WHAT YOU WILL DO.
Reproduce all of the listing below without alteration.

WORKING DATA.
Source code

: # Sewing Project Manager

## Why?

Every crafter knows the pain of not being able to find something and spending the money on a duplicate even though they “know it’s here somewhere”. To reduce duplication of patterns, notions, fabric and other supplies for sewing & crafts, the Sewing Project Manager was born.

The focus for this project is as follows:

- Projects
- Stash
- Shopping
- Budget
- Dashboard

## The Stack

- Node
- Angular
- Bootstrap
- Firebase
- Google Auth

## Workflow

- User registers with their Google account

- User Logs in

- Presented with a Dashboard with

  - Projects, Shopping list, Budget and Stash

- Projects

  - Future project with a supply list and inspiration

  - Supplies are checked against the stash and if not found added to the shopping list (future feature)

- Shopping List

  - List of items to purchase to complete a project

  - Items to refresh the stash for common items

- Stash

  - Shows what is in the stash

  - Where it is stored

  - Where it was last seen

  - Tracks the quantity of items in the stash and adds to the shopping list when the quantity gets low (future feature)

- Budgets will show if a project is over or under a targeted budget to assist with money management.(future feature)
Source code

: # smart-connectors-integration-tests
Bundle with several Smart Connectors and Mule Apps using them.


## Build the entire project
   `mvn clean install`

ANSWER BELOW.
Source code

: # Sewing Project Manager

## Why?

Every crafter knows the pain of not being able to find something and spending the money on a duplicate even though they “know it’s here somewhere”. To reduce duplication of patterns, notions, fabric and other supplies for sewing & crafts, the Sewing Project Manager was born.

The focus for this project is as follows:

- Projects
- Stash
- Shopping
- Budget
- Dashboard

## The Stack

- Node
- Angular
- Bootstrap
- Firebase
- Google Auth

## Workflow

- User registers with their Google account

- User Logs in

- Presented with a Dashboard with

  - Projects, Shopping list, Budget and Stash

- Projects

  - Future project with a supply list and inspiration

  - Supplies are checked against the stash and if not found added to the shopping list (future feature)

- Shopping List

  - List of items to purchase to complete a project

  - Items to refresh the stash for common items

- Stash

  - Shows what is in the stash

  - Where it is stored

  - Where it was last seen

  - Tracks the quantity of items in the stash and adds to the shopping list when the quantity gets low (future feature)

- Budgets will show if a project is over or under a targeted budget to assist with money management.(future feature)
Source code

: # smart-connectors-integration-tests
Bundle with several Smart Connectors and Mule Apps using them.


## Build the entire project
   `mvn clean install`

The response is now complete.